◆ Exercise
Below are entries; copy exactly the lines from the one with "Records Japan Inc.发售。" through the one with "素直になんなきゃ どんな痛みがまた僕のココロ襲っても 忘れないように", both included, and leave out the rest.

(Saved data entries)
- - - - -

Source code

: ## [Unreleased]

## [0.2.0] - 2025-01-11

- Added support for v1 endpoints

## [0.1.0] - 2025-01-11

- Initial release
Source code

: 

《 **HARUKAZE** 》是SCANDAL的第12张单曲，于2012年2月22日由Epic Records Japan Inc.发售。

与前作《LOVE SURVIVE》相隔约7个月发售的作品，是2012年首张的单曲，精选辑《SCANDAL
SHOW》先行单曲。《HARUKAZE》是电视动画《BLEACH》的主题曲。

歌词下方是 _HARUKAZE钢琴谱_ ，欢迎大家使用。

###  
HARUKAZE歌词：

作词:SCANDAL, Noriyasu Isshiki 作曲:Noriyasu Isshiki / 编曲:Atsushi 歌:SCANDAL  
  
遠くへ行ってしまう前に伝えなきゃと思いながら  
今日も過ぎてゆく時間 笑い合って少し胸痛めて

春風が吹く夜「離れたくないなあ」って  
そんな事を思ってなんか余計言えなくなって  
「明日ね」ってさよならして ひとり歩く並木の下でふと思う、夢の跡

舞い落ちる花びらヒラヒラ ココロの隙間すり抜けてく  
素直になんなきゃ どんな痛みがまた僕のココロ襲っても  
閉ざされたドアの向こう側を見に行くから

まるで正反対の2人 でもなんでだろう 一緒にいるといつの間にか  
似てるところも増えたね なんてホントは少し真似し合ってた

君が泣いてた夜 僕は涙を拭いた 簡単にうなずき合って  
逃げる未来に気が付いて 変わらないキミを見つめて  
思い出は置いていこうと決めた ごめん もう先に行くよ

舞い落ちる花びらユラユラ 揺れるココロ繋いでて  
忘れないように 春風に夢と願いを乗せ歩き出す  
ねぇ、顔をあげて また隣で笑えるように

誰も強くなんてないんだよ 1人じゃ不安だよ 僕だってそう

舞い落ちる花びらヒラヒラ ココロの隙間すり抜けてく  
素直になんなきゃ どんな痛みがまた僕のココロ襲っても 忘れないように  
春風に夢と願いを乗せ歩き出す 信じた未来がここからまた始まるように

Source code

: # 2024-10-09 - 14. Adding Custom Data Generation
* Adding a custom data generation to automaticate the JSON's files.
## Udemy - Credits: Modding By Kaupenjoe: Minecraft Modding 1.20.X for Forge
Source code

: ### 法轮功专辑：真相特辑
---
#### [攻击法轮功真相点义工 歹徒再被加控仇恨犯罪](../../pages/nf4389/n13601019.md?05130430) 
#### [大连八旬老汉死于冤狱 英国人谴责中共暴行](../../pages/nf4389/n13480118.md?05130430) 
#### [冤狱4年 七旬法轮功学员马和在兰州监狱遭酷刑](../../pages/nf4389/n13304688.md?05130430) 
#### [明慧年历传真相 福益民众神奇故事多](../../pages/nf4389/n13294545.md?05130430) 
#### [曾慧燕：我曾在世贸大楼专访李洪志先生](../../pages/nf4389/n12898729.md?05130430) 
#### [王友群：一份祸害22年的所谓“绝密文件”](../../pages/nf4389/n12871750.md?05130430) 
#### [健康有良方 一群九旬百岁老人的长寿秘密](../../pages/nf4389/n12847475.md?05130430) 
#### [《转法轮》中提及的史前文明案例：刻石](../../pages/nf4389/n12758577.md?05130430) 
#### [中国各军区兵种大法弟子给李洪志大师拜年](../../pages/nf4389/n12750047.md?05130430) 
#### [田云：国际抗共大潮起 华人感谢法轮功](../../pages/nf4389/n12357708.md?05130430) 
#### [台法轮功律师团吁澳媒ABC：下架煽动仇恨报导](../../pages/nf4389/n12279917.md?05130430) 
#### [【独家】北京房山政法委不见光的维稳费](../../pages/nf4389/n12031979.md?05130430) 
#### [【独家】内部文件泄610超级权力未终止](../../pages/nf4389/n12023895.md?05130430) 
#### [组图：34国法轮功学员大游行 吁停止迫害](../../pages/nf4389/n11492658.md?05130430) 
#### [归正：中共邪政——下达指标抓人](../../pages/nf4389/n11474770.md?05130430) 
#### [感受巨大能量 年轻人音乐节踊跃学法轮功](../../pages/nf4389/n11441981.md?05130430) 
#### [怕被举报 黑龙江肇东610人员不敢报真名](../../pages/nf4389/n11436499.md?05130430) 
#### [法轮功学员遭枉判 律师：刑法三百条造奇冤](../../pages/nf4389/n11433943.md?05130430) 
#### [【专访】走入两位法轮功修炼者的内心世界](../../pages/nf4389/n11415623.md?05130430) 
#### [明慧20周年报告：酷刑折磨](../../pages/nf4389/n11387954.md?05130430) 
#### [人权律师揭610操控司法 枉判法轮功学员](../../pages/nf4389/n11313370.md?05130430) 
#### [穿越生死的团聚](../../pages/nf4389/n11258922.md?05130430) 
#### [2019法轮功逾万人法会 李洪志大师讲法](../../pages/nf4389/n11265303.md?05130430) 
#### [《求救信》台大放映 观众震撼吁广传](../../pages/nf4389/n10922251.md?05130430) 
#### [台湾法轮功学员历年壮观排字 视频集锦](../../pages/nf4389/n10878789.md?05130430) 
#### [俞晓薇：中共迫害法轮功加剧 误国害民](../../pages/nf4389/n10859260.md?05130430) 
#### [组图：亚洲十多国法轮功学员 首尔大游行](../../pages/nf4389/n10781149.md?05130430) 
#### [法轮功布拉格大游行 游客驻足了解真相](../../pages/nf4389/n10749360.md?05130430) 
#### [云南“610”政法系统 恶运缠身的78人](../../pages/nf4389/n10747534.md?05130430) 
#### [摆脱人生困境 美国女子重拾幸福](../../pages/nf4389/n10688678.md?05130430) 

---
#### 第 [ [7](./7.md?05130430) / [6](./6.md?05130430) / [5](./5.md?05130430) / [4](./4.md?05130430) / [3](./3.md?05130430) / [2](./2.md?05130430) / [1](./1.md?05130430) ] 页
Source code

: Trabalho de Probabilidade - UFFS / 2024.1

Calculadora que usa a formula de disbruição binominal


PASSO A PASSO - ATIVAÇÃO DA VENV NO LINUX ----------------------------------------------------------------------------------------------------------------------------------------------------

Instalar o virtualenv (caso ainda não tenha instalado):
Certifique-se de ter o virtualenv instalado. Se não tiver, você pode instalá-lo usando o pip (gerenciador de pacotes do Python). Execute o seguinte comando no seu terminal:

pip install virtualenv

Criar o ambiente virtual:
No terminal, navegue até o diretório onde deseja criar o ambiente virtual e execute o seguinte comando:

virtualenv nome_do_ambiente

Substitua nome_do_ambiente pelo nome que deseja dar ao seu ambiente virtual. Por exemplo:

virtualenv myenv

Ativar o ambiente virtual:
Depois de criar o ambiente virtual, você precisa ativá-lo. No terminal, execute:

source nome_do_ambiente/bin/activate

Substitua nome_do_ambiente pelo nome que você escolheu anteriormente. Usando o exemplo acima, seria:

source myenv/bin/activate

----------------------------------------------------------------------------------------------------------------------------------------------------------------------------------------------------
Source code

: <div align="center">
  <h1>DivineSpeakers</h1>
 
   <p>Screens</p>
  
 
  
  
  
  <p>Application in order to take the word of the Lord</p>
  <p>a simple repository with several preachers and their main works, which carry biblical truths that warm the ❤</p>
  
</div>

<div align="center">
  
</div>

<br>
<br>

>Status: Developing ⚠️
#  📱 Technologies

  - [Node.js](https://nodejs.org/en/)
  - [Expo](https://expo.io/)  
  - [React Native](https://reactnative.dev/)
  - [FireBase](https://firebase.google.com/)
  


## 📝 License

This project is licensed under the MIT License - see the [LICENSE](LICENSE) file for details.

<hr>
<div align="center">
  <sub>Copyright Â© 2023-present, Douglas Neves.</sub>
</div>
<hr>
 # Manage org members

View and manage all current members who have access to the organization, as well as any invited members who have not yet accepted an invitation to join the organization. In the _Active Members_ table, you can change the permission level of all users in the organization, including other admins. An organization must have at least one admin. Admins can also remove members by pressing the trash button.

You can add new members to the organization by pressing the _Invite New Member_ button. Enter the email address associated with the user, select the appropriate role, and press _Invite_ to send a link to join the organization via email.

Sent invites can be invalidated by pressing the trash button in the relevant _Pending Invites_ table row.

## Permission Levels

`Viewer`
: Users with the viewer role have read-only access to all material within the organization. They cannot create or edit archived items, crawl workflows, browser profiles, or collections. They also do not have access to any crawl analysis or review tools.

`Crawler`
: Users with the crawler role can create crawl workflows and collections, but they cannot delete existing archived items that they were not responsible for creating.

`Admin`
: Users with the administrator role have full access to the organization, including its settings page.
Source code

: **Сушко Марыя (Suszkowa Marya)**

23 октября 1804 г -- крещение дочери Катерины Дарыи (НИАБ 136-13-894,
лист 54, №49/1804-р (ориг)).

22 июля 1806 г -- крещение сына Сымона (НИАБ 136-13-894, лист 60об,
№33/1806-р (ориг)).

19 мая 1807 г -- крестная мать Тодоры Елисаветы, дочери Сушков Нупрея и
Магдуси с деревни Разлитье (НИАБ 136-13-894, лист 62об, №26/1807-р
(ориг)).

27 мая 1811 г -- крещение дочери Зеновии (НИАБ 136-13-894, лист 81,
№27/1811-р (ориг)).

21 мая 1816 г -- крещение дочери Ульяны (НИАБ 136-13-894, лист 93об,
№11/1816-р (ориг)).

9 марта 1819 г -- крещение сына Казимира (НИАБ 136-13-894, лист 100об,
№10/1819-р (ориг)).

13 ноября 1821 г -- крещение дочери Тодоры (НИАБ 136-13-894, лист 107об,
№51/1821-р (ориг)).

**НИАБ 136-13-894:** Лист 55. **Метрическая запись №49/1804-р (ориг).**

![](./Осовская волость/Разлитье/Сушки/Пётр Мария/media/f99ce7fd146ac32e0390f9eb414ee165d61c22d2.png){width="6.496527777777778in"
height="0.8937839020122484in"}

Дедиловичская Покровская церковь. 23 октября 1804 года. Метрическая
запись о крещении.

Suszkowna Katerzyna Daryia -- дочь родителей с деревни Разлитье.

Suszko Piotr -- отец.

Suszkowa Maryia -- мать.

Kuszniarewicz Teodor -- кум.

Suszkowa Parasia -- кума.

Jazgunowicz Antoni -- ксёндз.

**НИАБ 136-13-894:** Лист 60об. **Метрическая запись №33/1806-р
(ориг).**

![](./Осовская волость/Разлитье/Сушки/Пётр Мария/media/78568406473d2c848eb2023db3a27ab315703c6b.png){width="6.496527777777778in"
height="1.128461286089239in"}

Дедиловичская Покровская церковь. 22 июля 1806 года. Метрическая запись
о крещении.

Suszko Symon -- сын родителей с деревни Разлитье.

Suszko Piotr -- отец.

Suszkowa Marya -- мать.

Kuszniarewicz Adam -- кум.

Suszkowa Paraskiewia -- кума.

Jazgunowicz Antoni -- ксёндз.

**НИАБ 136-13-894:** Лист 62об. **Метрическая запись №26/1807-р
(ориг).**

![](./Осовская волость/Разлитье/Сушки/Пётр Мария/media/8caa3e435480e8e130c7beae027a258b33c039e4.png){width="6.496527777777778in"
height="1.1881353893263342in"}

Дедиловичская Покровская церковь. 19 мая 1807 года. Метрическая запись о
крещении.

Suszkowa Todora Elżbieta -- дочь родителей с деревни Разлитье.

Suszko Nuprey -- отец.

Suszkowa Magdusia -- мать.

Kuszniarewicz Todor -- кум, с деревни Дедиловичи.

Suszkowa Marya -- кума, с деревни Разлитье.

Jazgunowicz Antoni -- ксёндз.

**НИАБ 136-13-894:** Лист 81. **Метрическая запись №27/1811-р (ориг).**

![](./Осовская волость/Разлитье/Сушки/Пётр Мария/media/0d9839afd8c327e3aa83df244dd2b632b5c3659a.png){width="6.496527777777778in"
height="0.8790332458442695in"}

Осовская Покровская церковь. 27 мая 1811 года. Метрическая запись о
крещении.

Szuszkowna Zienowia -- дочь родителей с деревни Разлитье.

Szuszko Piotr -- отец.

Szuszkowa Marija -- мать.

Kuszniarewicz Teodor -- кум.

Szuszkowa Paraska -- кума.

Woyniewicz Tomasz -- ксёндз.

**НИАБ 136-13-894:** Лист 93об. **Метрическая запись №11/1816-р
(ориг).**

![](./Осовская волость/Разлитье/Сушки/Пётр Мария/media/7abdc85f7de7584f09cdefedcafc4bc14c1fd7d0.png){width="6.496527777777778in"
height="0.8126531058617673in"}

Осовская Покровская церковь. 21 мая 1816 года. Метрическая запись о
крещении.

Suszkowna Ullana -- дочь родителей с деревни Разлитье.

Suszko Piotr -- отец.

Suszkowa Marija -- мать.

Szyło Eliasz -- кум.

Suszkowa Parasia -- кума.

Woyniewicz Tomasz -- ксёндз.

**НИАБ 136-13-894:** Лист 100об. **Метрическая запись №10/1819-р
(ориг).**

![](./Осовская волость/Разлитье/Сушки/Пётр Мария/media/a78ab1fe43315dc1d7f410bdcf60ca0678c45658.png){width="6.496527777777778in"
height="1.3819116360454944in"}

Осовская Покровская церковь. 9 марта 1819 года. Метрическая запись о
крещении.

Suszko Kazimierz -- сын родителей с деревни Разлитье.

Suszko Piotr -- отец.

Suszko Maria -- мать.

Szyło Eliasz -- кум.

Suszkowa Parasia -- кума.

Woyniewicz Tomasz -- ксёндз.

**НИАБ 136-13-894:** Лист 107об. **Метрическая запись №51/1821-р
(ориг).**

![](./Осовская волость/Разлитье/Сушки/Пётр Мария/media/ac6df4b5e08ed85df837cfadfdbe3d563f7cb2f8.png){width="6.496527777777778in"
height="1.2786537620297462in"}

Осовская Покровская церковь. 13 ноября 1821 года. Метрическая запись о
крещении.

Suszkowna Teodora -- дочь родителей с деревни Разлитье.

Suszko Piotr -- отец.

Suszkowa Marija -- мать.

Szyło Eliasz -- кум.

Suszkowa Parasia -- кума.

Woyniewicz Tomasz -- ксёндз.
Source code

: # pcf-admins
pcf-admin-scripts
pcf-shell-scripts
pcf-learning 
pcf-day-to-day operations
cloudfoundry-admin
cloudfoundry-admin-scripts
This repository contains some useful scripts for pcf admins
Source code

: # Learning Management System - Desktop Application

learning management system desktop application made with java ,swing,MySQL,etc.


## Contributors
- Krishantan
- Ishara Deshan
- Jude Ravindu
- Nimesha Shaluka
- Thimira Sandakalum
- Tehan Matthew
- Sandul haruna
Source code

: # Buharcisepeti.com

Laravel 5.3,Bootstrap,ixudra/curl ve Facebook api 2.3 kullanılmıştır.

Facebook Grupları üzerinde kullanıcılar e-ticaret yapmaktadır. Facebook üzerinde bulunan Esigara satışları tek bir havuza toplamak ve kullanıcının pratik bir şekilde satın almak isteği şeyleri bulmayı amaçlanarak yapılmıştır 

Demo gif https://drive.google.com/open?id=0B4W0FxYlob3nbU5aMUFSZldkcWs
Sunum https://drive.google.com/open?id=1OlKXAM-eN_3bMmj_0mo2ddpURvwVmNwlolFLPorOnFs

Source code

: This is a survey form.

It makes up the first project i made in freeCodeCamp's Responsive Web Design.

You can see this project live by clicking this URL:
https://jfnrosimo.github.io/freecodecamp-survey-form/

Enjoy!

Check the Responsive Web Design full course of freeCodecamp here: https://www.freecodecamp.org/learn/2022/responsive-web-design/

- - - - -

◆ Result for this task
《 **HARUKAZE** 》是SCANDAL的第12张单曲，于2012年2月22日由Epic Records Japan Inc.发售。

与前作《LOVE SURVIVE》相隔约7个月发售的作品，是2012年首张的单曲，精选辑《SCANDAL
SHOW》先行单曲。《HARUKAZE》是电视动画《BLEACH》的主题曲。

歌词下方是 _HARUKAZE钢琴谱_ ，欢迎大家使用。

###  
HARUKAZE歌词：

作词:SCANDAL, Noriyasu Isshiki 作曲:Noriyasu Isshiki / 编曲:Atsushi 歌:SCANDAL  
  
遠くへ行ってしまう前に伝えなきゃと思いながら  
今日も過ぎてゆく時間 笑い合って少し胸痛めて

春風が吹く夜「離れたくないなあ」って  
そんな事を思ってなんか余計言えなくなって  
「明日ね」ってさよならして ひとり歩く並木の下でふと思う、夢の跡

舞い落ちる花びらヒラヒラ ココロの隙間すり抜けてく  
素直になんなきゃ どんな痛みがまた僕のココロ襲っても  
閉ざされたドアの向こう側を見に行くから

まるで正反対の2人 でもなんでだろう 一緒にいるといつの間にか  
似てるところも増えたね なんてホントは少し真似し合ってた

君が泣いてた夜 僕は涙を拭いた 簡単にうなずき合って  
逃げる未来に気が付いて 変わらないキミを見つめて  
思い出は置いていこうと決めた ごめん もう先に行くよ

舞い落ちる花びらユラユラ 揺れるココロ繋いでて  
忘れないように 春風に夢と願いを乗せ歩き出す  
ねぇ、顔をあげて また隣で笑えるように

誰も強くなんてないんだよ 1人じゃ不安だよ 僕だってそう

舞い落ちる花びらヒラヒラ ココロの隙間すり抜けてく  
素直になんなきゃ どんな痛みがまた僕のココロ襲っても 忘れないように  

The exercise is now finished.